Stored data entries -
#####

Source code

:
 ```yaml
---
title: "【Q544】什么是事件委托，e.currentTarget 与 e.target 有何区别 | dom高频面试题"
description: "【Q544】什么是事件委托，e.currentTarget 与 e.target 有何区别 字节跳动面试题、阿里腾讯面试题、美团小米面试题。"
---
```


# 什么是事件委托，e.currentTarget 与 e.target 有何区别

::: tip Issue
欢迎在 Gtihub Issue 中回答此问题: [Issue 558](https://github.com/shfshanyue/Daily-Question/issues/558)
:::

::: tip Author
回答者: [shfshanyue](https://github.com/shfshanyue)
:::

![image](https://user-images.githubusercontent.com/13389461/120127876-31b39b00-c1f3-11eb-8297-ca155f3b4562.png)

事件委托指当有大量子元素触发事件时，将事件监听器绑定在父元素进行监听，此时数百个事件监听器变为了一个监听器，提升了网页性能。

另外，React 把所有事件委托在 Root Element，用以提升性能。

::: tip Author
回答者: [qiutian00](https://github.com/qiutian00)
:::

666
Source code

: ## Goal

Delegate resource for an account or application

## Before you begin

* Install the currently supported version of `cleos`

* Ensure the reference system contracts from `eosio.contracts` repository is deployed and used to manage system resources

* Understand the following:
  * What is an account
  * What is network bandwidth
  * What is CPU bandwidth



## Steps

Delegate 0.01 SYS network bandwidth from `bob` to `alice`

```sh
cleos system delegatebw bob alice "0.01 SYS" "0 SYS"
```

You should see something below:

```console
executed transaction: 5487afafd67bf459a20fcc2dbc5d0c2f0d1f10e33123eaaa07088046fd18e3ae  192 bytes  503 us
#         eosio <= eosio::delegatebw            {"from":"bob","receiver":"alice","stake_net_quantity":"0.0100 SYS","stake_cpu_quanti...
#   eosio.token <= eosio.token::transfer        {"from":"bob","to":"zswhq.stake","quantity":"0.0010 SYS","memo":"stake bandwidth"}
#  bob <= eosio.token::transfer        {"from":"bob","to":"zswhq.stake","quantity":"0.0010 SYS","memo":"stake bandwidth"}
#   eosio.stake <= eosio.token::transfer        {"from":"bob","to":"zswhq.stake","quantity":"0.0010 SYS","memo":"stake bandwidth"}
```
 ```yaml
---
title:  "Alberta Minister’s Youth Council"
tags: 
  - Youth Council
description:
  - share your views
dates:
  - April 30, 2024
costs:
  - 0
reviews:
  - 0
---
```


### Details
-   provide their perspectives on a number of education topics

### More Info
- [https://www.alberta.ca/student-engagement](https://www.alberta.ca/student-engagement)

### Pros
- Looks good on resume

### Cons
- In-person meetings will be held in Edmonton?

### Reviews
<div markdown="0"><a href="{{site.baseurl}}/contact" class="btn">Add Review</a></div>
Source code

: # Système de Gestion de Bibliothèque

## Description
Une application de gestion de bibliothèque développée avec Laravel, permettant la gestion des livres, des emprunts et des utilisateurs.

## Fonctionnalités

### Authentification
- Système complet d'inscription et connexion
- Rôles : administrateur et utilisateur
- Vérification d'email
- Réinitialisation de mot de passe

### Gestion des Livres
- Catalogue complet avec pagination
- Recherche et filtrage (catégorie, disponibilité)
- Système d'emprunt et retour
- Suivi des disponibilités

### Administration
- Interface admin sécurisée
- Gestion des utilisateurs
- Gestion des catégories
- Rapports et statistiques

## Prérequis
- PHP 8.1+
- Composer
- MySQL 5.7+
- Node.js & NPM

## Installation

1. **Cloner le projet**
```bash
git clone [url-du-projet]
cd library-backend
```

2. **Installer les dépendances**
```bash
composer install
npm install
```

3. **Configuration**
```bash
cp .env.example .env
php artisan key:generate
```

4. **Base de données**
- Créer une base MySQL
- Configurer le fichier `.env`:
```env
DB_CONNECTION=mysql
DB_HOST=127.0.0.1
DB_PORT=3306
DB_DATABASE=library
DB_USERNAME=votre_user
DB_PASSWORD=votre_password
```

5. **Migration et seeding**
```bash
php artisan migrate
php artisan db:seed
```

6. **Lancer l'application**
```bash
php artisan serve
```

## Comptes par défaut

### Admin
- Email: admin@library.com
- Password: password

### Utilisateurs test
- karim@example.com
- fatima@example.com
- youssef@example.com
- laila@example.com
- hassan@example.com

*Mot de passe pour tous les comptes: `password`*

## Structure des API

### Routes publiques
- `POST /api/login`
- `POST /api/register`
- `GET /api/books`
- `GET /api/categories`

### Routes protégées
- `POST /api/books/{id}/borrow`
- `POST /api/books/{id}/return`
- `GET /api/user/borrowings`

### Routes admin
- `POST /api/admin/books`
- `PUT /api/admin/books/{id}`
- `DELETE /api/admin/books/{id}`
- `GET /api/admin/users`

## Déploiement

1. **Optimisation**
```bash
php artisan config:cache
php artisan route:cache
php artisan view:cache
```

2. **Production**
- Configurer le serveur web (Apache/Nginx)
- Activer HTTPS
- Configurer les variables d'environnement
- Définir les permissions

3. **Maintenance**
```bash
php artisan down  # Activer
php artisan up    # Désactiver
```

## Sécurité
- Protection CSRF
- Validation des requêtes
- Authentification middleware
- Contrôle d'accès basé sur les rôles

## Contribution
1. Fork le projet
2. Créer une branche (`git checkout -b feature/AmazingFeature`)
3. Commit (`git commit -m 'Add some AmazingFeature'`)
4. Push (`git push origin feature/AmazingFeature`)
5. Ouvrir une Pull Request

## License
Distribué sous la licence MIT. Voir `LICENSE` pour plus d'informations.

#####

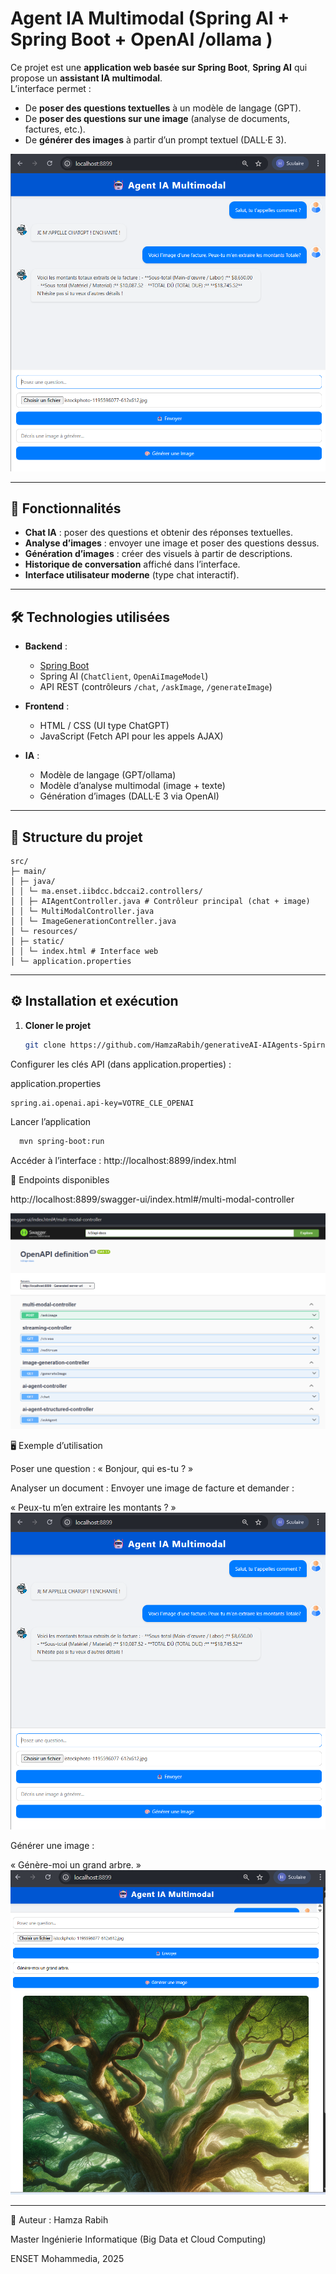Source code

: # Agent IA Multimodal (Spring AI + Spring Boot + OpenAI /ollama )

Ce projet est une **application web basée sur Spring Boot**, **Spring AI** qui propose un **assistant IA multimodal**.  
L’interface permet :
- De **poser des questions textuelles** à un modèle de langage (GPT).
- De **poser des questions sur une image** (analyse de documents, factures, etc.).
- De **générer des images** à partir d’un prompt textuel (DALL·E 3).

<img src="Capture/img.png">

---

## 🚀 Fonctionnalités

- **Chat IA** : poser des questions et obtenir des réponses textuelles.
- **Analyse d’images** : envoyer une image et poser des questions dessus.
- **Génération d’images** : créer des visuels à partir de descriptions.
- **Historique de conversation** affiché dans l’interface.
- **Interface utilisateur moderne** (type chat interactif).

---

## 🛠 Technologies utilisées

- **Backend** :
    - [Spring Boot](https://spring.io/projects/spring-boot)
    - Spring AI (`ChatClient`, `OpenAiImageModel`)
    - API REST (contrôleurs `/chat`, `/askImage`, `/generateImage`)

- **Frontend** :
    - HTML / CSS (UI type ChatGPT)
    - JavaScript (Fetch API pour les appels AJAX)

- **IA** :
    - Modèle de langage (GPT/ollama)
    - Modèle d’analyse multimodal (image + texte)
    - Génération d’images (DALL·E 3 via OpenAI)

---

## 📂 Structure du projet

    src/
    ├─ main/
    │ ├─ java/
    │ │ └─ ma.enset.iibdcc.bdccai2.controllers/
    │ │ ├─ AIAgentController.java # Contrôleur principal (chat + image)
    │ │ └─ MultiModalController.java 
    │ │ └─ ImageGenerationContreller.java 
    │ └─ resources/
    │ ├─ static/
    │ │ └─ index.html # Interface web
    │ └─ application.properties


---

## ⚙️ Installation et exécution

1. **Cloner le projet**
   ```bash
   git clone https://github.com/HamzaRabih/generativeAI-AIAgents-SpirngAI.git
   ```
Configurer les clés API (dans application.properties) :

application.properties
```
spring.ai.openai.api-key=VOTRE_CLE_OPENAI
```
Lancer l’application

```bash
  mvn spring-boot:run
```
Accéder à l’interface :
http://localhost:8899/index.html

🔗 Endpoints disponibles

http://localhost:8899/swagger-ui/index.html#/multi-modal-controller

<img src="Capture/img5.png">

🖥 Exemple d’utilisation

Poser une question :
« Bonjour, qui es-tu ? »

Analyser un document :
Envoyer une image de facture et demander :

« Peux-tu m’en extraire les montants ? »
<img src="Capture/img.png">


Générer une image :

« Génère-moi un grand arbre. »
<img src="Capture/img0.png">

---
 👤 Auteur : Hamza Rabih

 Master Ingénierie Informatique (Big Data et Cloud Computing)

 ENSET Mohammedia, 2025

#####

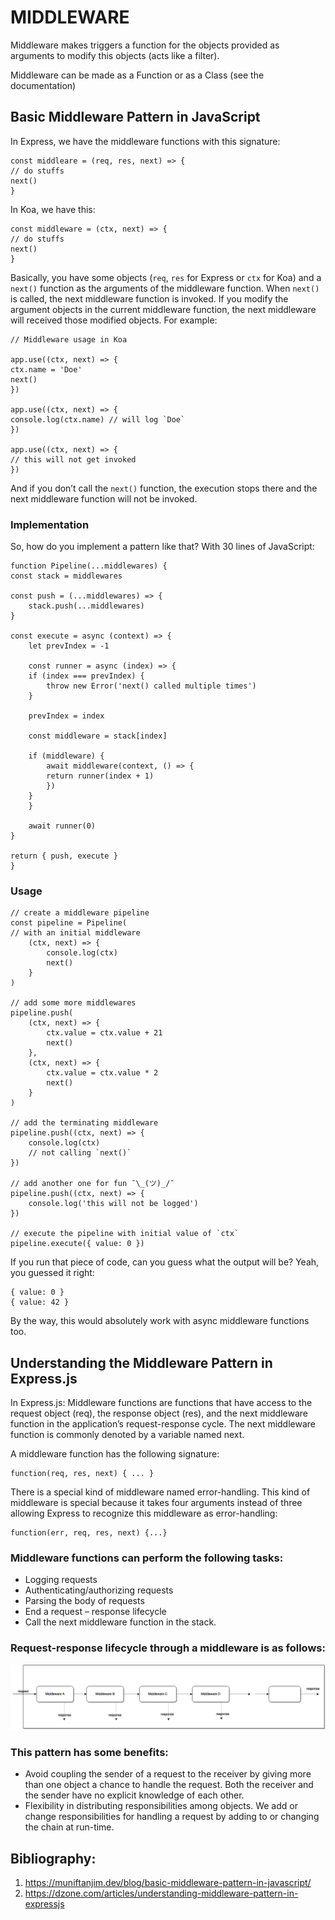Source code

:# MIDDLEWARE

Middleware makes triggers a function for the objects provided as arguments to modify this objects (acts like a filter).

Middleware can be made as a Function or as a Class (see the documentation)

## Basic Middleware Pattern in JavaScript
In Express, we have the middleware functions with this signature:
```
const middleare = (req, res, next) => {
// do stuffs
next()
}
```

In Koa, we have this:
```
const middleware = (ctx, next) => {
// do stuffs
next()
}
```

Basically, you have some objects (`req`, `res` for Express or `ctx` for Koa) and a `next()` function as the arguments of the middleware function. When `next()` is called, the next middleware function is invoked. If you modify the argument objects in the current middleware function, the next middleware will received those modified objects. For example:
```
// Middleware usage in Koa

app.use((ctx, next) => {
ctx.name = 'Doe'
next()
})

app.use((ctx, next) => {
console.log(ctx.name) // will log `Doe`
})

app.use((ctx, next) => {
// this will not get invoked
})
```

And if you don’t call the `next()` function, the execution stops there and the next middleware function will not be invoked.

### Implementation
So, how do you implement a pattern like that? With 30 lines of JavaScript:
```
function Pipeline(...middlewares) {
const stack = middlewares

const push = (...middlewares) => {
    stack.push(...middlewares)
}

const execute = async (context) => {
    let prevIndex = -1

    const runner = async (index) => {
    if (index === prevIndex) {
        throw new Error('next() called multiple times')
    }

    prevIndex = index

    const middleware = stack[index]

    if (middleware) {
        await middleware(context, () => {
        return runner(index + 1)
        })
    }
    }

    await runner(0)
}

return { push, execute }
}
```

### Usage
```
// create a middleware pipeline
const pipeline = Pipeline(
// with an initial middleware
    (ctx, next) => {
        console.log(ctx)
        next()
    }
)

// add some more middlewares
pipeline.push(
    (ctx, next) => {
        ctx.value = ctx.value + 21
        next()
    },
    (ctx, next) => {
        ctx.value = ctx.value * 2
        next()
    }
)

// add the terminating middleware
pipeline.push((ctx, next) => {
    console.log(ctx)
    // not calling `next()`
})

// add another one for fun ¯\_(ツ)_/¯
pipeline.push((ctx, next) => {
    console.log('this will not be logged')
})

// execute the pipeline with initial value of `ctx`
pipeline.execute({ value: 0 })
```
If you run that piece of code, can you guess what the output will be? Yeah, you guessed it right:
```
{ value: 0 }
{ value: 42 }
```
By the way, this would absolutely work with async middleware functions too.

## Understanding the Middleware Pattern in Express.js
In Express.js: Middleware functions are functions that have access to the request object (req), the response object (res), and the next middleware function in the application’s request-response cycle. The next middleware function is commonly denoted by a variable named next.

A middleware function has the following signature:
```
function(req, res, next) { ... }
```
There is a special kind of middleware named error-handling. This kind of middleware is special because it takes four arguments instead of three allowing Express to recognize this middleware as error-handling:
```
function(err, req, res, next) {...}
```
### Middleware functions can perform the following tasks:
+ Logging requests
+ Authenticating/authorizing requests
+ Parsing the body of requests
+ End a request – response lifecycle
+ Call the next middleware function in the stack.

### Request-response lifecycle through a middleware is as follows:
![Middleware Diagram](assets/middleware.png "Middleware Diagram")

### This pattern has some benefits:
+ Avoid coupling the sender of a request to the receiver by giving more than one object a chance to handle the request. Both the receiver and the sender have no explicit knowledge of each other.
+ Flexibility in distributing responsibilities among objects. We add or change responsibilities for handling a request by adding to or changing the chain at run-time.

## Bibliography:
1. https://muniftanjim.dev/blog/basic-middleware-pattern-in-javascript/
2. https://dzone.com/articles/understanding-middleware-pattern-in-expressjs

#####

Could you restate word for word the lines above, from the one that contains "Une application de" through the one that contains "- Créer une base MySQL", and no others?

Answer for the task -
Une application de gestion de bibliothèque développée avec Laravel, permettant la gestion des livres, des emprunts et des utilisateurs.

## Fonctionnalités

### Authentification
- Système complet d'inscription et connexion
- Rôles : administrateur et utilisateur
- Vérification d'email
- Réinitialisation de mot de passe

### Gestion des Livres
- Catalogue complet avec pagination
- Recherche et filtrage (catégorie, disponibilité)
- Système d'emprunt et retour
- Suivi des disponibilités

### Administration
- Interface admin sécurisée
- Gestion des utilisateurs
- Gestion des catégories
- Rapports et statistiques

## Prérequis
- PHP 8.1+
- Composer
- MySQL 5.7+
- Node.js & NPM

## Installation

1. **Cloner le projet**
```bash
git clone [url-du-projet]
cd library-backend
```

2. **Installer les dépendances**
```bash
composer install
npm install
```

3. **Configuration**
```bash
cp .env.example .env
php artisan key:generate
```

4. **Base de données**
- Créer une base MySQL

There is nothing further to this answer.